Each line below that contains the word "device" must be copied.

####################

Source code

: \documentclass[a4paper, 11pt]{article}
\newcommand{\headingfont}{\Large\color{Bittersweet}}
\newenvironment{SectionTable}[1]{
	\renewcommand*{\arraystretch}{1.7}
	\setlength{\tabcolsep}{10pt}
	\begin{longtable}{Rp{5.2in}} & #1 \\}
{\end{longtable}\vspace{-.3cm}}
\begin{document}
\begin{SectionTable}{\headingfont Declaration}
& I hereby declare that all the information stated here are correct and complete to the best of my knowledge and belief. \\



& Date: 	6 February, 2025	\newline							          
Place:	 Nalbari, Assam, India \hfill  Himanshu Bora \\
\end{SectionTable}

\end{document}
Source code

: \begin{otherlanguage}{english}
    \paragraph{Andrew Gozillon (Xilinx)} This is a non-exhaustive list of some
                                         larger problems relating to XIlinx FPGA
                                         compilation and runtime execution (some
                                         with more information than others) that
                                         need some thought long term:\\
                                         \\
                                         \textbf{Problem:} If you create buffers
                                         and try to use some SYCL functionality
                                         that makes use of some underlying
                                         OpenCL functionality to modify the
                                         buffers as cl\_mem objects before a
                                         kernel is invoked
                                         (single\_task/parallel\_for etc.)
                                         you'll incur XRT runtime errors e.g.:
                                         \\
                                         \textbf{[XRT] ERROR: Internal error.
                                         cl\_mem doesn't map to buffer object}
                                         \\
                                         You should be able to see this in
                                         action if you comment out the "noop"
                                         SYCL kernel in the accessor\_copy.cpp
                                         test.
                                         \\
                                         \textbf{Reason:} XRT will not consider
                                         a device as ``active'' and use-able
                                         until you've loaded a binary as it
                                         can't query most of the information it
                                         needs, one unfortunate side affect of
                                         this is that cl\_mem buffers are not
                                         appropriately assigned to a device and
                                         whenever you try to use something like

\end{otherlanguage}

####################

Written answer:
                                         a device as ``active'' and use-able
                                         appropriately assigned to a device and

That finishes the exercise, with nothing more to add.